- YOUR INSTRUCTIONS:
In the listing below, find each line holding "QueryParam" and copy it.

......

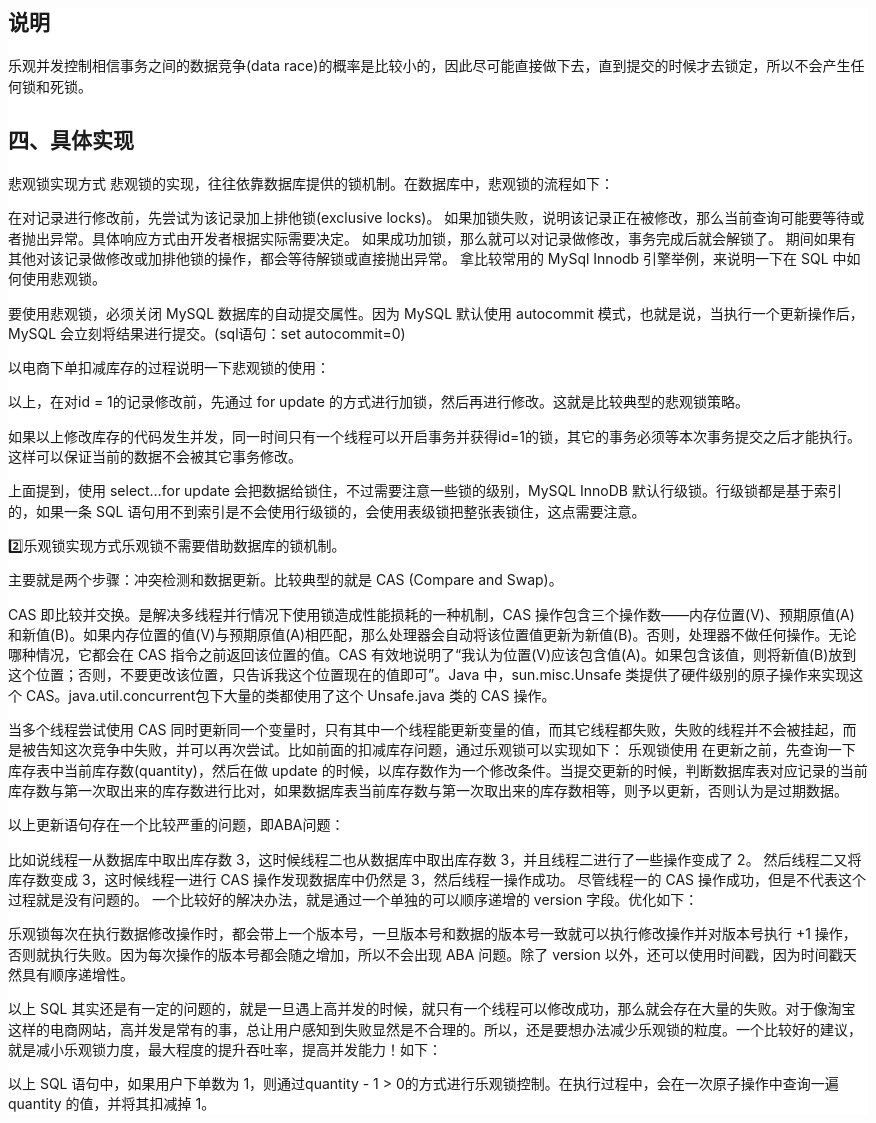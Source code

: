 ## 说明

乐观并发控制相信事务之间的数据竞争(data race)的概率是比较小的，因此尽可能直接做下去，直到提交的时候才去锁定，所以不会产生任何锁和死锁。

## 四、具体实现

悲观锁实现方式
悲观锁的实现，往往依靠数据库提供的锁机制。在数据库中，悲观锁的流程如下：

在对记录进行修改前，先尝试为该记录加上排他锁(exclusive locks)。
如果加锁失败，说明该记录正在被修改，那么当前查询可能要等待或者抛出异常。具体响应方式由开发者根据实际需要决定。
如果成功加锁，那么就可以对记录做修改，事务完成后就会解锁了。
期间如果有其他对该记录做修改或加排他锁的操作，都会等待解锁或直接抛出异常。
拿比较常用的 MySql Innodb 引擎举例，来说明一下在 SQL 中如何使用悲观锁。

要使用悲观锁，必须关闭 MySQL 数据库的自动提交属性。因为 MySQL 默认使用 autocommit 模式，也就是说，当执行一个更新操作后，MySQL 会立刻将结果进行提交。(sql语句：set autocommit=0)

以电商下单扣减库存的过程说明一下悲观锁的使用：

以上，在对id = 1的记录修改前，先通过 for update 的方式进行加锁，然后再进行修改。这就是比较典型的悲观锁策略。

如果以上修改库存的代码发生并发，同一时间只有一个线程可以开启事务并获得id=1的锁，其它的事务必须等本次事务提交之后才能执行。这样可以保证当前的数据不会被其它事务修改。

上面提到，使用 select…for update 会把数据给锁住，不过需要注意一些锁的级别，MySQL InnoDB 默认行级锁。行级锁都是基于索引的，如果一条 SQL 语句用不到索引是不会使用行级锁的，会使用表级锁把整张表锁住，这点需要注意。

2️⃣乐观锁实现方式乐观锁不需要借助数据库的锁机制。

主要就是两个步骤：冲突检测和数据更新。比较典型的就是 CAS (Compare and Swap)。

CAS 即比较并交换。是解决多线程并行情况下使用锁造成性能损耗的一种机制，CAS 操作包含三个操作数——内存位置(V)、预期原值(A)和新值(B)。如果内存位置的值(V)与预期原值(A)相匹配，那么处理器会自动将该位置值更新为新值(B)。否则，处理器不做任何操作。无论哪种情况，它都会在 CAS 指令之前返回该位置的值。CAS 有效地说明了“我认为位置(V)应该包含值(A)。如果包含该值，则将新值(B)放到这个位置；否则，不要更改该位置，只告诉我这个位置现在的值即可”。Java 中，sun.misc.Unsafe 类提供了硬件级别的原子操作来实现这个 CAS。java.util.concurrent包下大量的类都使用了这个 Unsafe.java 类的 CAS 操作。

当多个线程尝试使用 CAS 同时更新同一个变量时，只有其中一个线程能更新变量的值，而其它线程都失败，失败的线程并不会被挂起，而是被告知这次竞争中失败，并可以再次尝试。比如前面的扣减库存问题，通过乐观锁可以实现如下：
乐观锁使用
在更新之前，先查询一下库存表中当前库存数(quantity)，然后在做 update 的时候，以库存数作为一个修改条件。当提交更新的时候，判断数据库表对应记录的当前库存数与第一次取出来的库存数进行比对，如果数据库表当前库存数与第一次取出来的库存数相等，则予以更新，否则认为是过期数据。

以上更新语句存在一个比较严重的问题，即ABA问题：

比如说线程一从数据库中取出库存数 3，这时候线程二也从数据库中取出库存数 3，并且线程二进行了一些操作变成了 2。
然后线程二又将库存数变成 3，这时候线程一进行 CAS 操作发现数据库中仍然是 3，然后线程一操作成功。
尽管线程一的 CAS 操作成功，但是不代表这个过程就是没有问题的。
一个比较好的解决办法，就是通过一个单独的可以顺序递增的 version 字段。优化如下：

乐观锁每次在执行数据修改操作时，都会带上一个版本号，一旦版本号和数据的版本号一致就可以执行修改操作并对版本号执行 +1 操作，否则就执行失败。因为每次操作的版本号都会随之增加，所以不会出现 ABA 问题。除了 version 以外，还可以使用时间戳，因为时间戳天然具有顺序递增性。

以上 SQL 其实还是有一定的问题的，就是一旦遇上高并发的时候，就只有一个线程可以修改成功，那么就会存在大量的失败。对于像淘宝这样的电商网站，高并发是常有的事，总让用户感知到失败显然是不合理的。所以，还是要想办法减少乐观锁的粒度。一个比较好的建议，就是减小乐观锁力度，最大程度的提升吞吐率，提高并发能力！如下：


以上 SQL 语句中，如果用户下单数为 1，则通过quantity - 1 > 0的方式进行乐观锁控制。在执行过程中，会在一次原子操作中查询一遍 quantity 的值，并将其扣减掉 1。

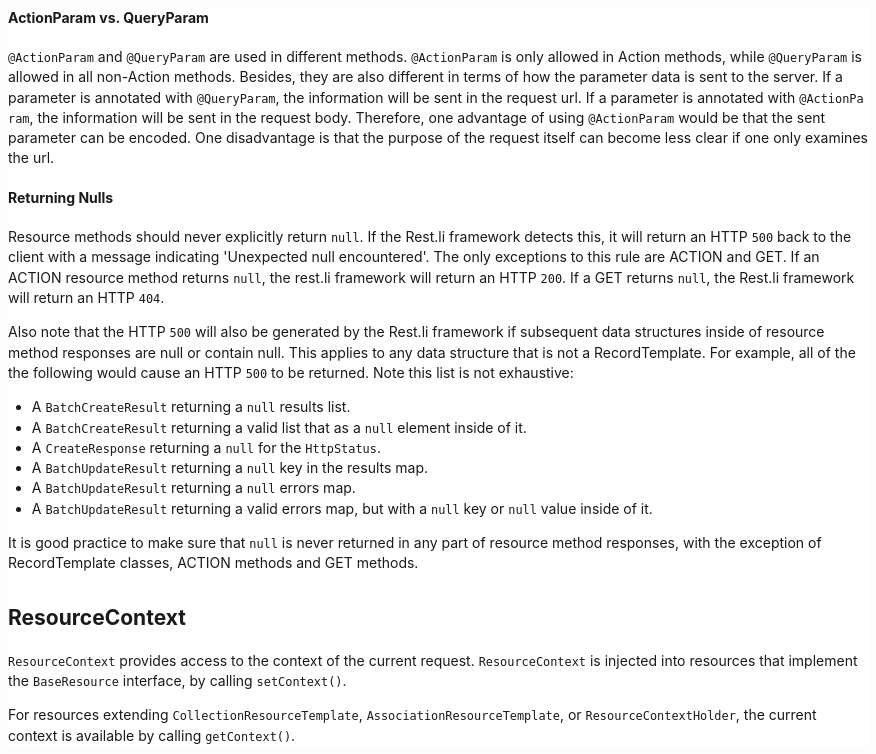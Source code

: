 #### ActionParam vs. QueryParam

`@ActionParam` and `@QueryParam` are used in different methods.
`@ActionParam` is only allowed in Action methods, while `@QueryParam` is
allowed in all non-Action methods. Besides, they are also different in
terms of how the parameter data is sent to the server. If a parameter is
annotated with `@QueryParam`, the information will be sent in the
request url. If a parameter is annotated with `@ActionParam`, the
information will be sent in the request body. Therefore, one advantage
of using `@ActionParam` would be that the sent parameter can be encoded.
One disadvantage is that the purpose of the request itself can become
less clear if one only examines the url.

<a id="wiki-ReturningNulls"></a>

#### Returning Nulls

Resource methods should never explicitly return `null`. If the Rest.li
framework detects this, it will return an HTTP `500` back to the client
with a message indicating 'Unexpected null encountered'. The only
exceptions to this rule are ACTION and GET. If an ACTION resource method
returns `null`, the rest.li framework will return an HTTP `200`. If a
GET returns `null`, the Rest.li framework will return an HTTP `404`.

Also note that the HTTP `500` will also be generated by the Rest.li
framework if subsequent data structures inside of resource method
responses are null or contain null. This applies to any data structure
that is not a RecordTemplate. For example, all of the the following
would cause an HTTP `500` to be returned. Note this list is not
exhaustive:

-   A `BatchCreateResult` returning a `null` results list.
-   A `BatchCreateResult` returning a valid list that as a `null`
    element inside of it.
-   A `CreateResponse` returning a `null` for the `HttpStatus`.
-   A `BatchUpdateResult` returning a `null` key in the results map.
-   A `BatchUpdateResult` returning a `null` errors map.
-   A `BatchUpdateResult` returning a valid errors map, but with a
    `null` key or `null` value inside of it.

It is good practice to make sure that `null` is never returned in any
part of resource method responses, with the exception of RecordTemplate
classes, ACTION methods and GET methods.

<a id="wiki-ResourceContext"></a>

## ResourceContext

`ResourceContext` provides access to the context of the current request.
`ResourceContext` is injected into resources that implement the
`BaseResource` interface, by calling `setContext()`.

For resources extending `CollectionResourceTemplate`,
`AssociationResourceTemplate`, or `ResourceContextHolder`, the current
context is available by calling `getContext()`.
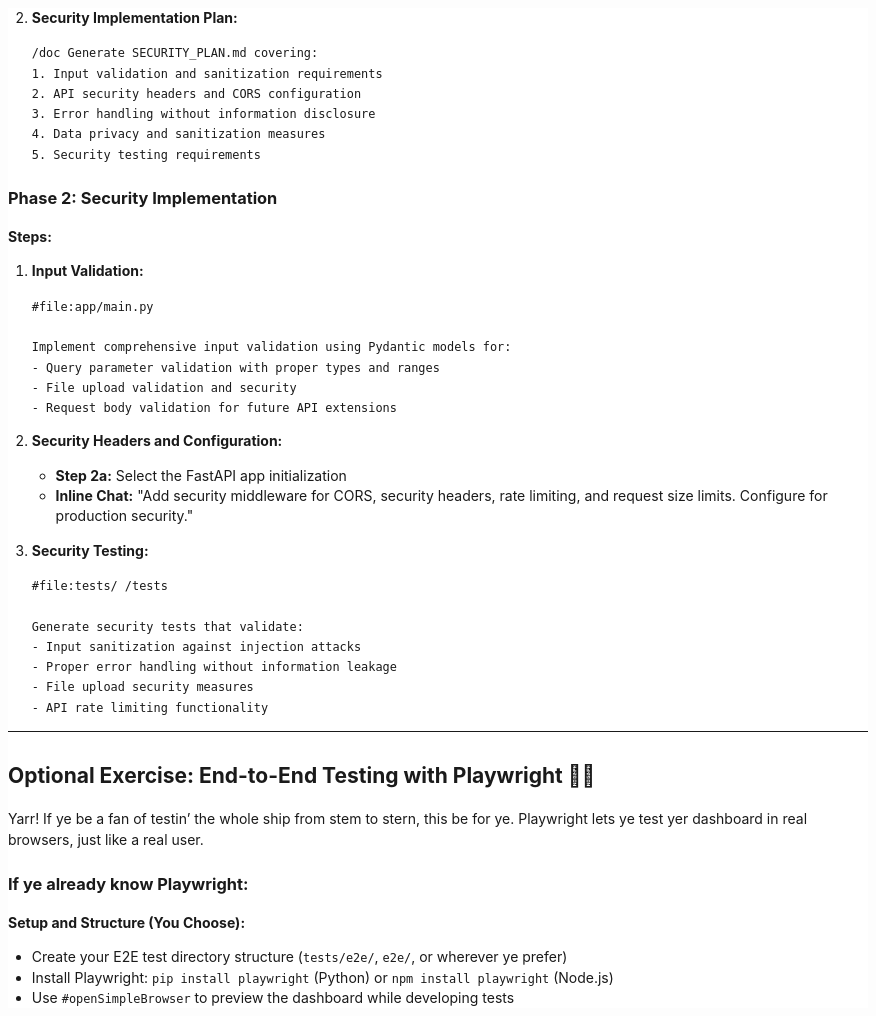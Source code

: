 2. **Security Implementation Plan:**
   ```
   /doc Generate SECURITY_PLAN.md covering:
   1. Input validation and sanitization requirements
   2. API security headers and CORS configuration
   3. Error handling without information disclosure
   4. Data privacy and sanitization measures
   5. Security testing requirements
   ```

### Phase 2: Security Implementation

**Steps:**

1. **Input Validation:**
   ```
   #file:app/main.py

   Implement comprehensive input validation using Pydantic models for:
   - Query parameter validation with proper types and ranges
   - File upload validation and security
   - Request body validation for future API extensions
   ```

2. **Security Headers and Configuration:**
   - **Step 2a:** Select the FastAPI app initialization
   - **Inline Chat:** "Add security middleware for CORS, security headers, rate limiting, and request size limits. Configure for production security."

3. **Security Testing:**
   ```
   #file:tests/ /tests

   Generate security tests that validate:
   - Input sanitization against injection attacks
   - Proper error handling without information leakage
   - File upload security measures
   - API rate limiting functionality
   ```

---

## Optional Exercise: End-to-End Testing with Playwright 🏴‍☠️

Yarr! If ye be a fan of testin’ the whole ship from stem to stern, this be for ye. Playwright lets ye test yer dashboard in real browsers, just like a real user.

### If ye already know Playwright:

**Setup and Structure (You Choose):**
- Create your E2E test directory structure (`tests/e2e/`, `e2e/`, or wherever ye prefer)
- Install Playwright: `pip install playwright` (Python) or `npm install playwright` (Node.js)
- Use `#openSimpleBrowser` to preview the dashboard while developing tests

......

- OUTPUT FOR THIS EXERCISE:
: #### ActionParam vs. QueryParam
`@ActionParam` and `@QueryParam` are used in different methods.
`@ActionParam` is only allowed in Action methods, while `@QueryParam` is
annotated with `@QueryParam`, the information will be sent in the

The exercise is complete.